Segment Start: MATERIAL PROVIDED

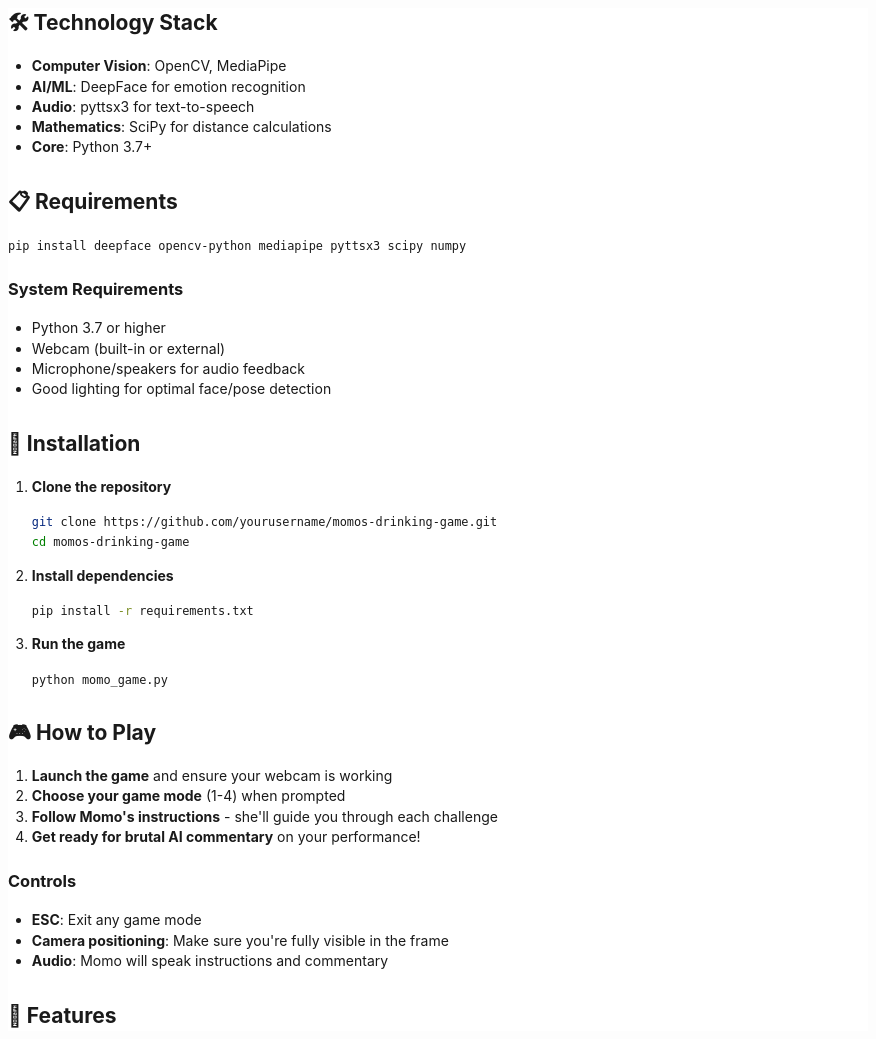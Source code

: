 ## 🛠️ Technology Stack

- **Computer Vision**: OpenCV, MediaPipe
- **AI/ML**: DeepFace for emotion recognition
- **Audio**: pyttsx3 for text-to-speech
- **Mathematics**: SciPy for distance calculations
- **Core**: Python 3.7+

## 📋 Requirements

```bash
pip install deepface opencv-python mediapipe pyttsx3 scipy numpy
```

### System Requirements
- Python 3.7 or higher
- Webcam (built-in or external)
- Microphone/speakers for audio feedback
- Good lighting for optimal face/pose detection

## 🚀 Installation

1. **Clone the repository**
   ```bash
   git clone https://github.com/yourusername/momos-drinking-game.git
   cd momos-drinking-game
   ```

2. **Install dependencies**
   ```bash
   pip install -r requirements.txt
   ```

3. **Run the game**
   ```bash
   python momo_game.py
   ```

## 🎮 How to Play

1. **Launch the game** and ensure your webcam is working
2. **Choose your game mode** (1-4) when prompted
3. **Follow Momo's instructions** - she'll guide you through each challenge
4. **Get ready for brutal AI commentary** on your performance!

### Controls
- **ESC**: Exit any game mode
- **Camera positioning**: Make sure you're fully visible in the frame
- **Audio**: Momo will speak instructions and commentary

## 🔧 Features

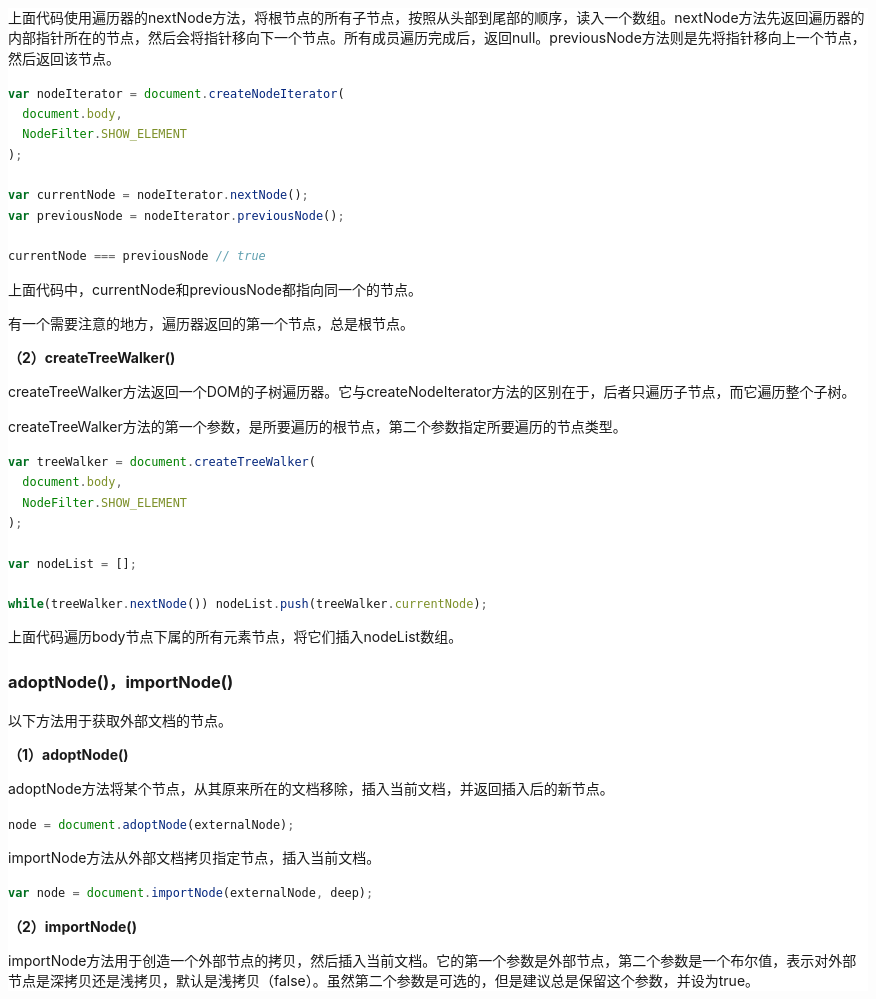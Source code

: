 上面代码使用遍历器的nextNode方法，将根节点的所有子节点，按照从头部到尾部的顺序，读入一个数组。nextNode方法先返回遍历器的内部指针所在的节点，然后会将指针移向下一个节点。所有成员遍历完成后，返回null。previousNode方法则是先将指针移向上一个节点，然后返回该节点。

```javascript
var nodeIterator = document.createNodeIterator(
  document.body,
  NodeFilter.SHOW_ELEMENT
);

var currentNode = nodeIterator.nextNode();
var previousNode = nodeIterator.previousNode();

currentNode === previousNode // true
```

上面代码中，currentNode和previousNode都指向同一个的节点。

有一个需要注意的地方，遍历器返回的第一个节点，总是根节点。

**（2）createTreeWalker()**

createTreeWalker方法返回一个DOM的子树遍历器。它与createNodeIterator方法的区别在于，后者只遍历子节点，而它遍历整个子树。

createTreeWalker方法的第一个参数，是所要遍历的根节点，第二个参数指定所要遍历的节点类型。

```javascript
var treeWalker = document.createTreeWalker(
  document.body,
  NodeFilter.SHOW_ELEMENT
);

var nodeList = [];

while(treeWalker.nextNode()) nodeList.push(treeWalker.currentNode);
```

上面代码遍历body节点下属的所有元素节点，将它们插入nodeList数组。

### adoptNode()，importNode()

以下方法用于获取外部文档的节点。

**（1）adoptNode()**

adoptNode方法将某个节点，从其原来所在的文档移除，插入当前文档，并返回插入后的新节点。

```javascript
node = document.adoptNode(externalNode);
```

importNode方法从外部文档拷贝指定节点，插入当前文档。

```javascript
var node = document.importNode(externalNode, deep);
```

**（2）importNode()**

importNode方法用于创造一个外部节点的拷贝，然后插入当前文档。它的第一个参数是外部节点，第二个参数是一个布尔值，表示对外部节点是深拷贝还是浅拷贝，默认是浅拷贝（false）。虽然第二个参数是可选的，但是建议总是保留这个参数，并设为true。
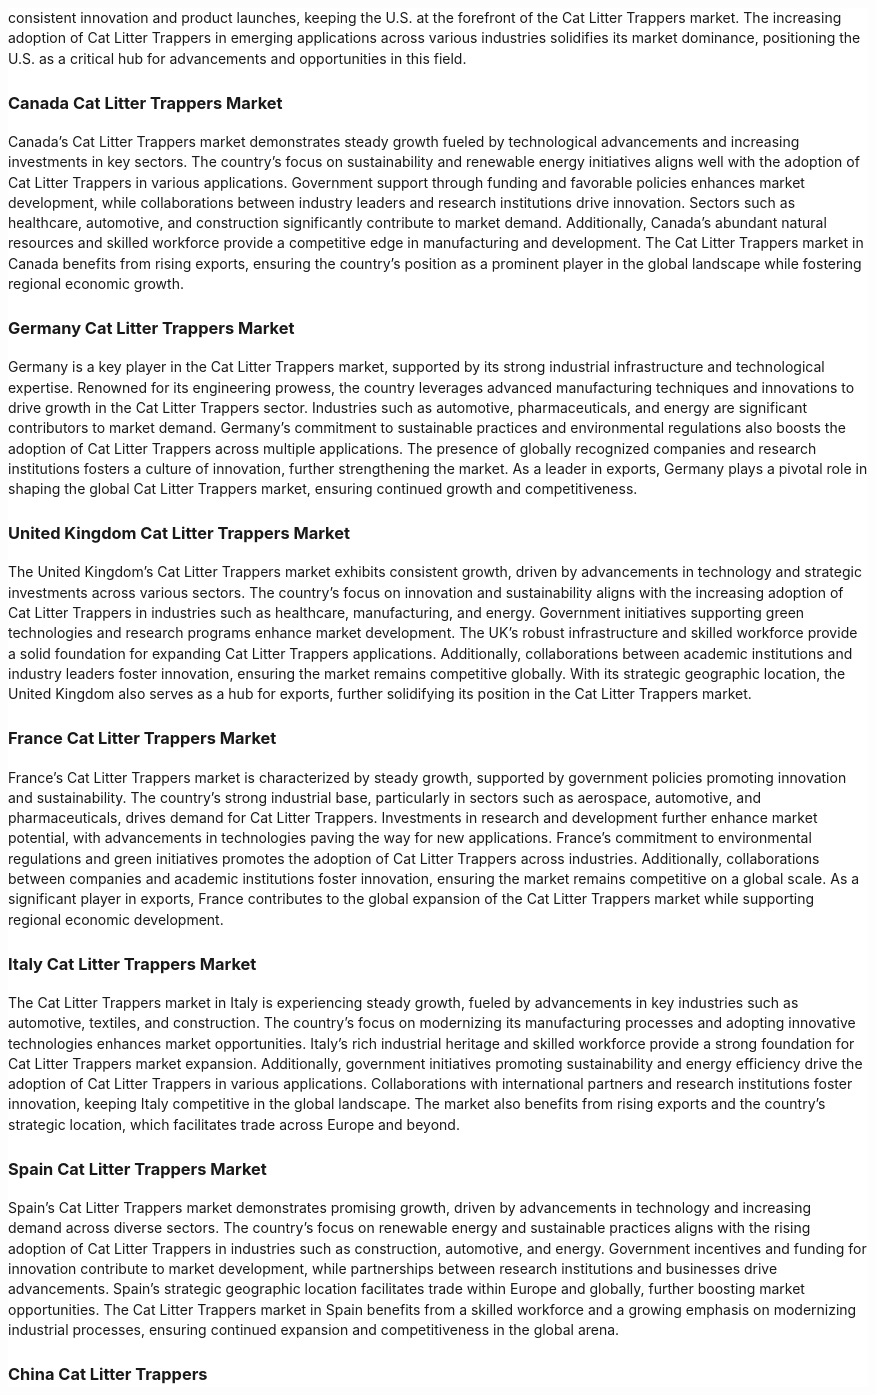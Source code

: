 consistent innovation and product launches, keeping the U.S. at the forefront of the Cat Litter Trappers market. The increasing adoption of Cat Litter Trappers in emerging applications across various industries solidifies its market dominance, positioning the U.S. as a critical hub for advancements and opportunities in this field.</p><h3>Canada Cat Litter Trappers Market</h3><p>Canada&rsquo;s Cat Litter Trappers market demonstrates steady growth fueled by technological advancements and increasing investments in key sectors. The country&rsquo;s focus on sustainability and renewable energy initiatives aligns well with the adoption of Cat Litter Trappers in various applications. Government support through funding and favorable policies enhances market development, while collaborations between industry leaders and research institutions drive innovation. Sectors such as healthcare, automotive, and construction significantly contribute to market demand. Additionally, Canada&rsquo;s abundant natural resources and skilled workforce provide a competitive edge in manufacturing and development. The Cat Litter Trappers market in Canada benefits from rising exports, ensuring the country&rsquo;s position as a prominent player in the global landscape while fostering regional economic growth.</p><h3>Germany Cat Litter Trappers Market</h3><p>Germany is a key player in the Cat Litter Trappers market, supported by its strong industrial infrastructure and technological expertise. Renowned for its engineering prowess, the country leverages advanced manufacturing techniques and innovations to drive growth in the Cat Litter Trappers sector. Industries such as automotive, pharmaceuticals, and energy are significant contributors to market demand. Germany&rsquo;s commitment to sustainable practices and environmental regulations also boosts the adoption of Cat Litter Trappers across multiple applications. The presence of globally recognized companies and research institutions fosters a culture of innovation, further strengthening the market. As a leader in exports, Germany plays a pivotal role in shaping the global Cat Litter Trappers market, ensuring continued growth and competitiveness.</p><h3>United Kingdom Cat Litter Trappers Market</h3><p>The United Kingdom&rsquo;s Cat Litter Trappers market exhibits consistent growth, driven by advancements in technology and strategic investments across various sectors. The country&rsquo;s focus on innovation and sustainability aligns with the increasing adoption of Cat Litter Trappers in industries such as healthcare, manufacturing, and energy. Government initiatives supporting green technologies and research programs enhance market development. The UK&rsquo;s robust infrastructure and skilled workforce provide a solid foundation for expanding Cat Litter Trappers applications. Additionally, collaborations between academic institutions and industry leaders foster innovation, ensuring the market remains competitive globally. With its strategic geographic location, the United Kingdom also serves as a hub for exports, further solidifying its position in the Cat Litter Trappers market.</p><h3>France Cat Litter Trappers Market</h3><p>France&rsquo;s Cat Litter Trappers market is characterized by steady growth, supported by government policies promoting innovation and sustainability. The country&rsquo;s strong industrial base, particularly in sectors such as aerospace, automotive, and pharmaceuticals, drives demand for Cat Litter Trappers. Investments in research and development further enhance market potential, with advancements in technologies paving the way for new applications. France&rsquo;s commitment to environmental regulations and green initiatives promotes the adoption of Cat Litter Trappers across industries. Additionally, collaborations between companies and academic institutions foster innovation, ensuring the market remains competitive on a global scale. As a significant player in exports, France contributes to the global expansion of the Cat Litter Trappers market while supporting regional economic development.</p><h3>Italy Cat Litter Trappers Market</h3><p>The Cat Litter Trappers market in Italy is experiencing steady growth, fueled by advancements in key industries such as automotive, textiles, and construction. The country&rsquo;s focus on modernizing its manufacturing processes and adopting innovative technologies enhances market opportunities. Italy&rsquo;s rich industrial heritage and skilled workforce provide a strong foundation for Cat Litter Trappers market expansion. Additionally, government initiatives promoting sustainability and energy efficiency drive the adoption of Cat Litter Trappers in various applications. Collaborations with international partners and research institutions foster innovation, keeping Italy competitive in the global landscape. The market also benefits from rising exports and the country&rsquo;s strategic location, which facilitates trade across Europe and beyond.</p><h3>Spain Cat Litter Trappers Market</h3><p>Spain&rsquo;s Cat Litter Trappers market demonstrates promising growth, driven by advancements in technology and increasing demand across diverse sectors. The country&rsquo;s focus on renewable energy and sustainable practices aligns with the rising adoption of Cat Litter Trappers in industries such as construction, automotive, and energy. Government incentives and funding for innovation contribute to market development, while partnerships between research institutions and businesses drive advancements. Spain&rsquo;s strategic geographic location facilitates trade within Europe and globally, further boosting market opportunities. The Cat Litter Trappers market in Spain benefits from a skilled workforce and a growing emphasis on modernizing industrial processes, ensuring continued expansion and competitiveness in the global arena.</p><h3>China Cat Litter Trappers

Segment End: MATERIAL PROVIDED

GOAL OF THE EXERCISE:
Print every entry above again, exactly as written. Leave the images out.

ANSWER BOX:
Source code

: ## 🛠️ Technology Stack

- **Computer Vision**: OpenCV, MediaPipe
- **AI/ML**: DeepFace for emotion recognition
- **Audio**: pyttsx3 for text-to-speech
- **Mathematics**: SciPy for distance calculations
- **Core**: Python 3.7+

## 📋 Requirements

```bash
pip install deepface opencv-python mediapipe pyttsx3 scipy numpy
```

### System Requirements
- Python 3.7 or higher
- Webcam (built-in or external)
- Microphone/speakers for audio feedback
- Good lighting for optimal face/pose detection

## 🚀 Installation

1. **Clone the repository**
   ```bash
   git clone https://github.com/yourusername/momos-drinking-game.git
   cd momos-drinking-game
   ```

2. **Install dependencies**
   ```bash
   pip install -r requirements.txt
   ```

3. **Run the game**
   ```bash
   python momo_game.py
   ```

## 🎮 How to Play

1. **Launch the game** and ensure your webcam is working
2. **Choose your game mode** (1-4) when prompted
3. **Follow Momo's instructions** - she'll guide you through each challenge
4. **Get ready for brutal AI commentary** on your performance!

### Controls
- **ESC**: Exit any game mode
- **Camera positioning**: Make sure you're fully visible in the frame
- **Audio**: Momo will speak instructions and commentary

## 🔧 Features

Source code

: 上面代码使用遍历器的nextNode方法，将根节点的所有子节点，按照从头部到尾部的顺序，读入一个数组。nextNode方法先返回遍历器的内部指针所在的节点，然后会将指针移向下一个节点。所有成员遍历完成后，返回null。previousNode方法则是先将指针移向上一个节点，然后返回该节点。

```javascript
var nodeIterator = document.createNodeIterator(
  document.body,
  NodeFilter.SHOW_ELEMENT
);

var currentNode = nodeIterator.nextNode();
var previousNode = nodeIterator.previousNode();

currentNode === previousNode // true
```

上面代码中，currentNode和previousNode都指向同一个的节点。

有一个需要注意的地方，遍历器返回的第一个节点，总是根节点。

**（2）createTreeWalker()**

createTreeWalker方法返回一个DOM的子树遍历器。它与createNodeIterator方法的区别在于，后者只遍历子节点，而它遍历整个子树。

createTreeWalker方法的第一个参数，是所要遍历的根节点，第二个参数指定所要遍历的节点类型。

```javascript
var treeWalker = document.createTreeWalker(
  document.body,
  NodeFilter.SHOW_ELEMENT
);

var nodeList = [];

while(treeWalker.nextNode()) nodeList.push(treeWalker.currentNode);
```

上面代码遍历body节点下属的所有元素节点，将它们插入nodeList数组。

### adoptNode()，importNode()

以下方法用于获取外部文档的节点。

**（1）adoptNode()**

adoptNode方法将某个节点，从其原来所在的文档移除，插入当前文档，并返回插入后的新节点。

```javascript
node = document.adoptNode(externalNode);
```

importNode方法从外部文档拷贝指定节点，插入当前文档。

```javascript
var node = document.importNode(externalNode, deep);
```

**（2）importNode()**

importNode方法用于创造一个外部节点的拷贝，然后插入当前文档。它的第一个参数是外部节点，第二个参数是一个布尔值，表示对外部节点是深拷贝还是浅拷贝，默认是浅拷贝（false）。虽然第二个参数是可选的，但是建议总是保留这个参数，并设为true。
Source code

: consistent innovation and product launches, keeping the U.S. at the forefront of the Cat Litter Trappers market. The increasing adoption of Cat Litter Trappers in emerging applications across various industries solidifies its market dominance, positioning the U.S. as a critical hub for advancements and opportunities in this field.</p><h3>Canada Cat Litter Trappers Market</h3><p>Canada&rsquo;s Cat Litter Trappers market demonstrates steady growth fueled by technological advancements and increasing investments in key sectors. The country&rsquo;s focus on sustainability and renewable energy initiatives aligns well with the adoption of Cat Litter Trappers in various applications. Government support through funding and favorable policies enhances market development, while collaborations between industry leaders and research institutions drive innovation. Sectors such as healthcare, automotive, and construction significantly contribute to market demand. Additionally, Canada&rsquo;s abundant natural resources and skilled workforce provide a competitive edge in manufacturing and development. The Cat Litter Trappers market in Canada benefits from rising exports, ensuring the country&rsquo;s position as a prominent player in the global landscape while fostering regional economic growth.</p><h3>Germany Cat Litter Trappers Market</h3><p>Germany is a key player in the Cat Litter Trappers market, supported by its strong industrial infrastructure and technological expertise. Renowned for its engineering prowess, the country leverages advanced manufacturing techniques and innovations to drive growth in the Cat Litter Trappers sector. Industries such as automotive, pharmaceuticals, and energy are significant contributors to market demand. Germany&rsquo;s commitment to sustainable practices and environmental regulations also boosts the adoption of Cat Litter Trappers across multiple applications. The presence of globally recognized companies and research institutions fosters a culture of innovation, further strengthening the market. As a leader in exports, Germany plays a pivotal role in shaping the global Cat Litter Trappers market, ensuring continued growth and competitiveness.</p><h3>United Kingdom Cat Litter Trappers Market</h3><p>The United Kingdom&rsquo;s Cat Litter Trappers market exhibits consistent growth, driven by advancements in technology and strategic investments across various sectors. The country&rsquo;s focus on innovation and sustainability aligns with the increasing adoption of Cat Litter Trappers in industries such as healthcare, manufacturing, and energy. Government initiatives supporting green technologies and research programs enhance market development. The UK&rsquo;s robust infrastructure and skilled workforce provide a solid foundation for expanding Cat Litter Trappers applications. Additionally, collaborations between academic institutions and industry leaders foster innovation, ensuring the market remains competitive globally. With its strategic geographic location, the United Kingdom also serves as a hub for exports, further solidifying its position in the Cat Litter Trappers market.</p><h3>France Cat Litter Trappers Market</h3><p>France&rsquo;s Cat Litter Trappers market is characterized by steady growth, supported by government policies promoting innovation and sustainability. The country&rsquo;s strong industrial base, particularly in sectors such as aerospace, automotive, and pharmaceuticals, drives demand for Cat Litter Trappers. Investments in research and development further enhance market potential, with advancements in technologies paving the way for new applications. France&rsquo;s commitment to environmental regulations and green initiatives promotes the adoption of Cat Litter Trappers across industries. Additionally, collaborations between companies and academic institutions foster innovation, ensuring the market remains competitive on a global scale. As a significant player in exports, France contributes to the global expansion of the Cat Litter Trappers market while supporting regional economic development.</p><h3>Italy Cat Litter Trappers Market</h3><p>The Cat Litter Trappers market in Italy is experiencing steady growth, fueled by advancements in key industries such as automotive, textiles, and construction. The country&rsquo;s focus on modernizing its manufacturing processes and adopting innovative technologies enhances market opportunities. Italy&rsquo;s rich industrial heritage and skilled workforce provide a strong foundation for Cat Litter Trappers market expansion. Additionally, government initiatives promoting sustainability and energy efficiency drive the adoption of Cat Litter Trappers in various applications. Collaborations with international partners and research institutions foster innovation, keeping Italy competitive in the global landscape. The market also benefits from rising exports and the country&rsquo;s strategic location, which facilitates trade across Europe and beyond.</p><h3>Spain Cat Litter Trappers Market</h3><p>Spain&rsquo;s Cat Litter Trappers market demonstrates promising growth, driven by advancements in technology and increasing demand across diverse sectors. The country&rsquo;s focus on renewable energy and sustainable practices aligns with the rising adoption of Cat Litter Trappers in industries such as construction, automotive, and energy. Government incentives and funding for innovation contribute to market development, while partnerships between research institutions and businesses drive advancements. Spain&rsquo;s strategic geographic location facilitates trade within Europe and globally, further boosting market opportunities. The Cat Litter Trappers market in Spain benefits from a skilled workforce and a growing emphasis on modernizing industrial processes, ensuring continued expansion and competitiveness in the global arena.</p><h3>China Cat Litter Trappers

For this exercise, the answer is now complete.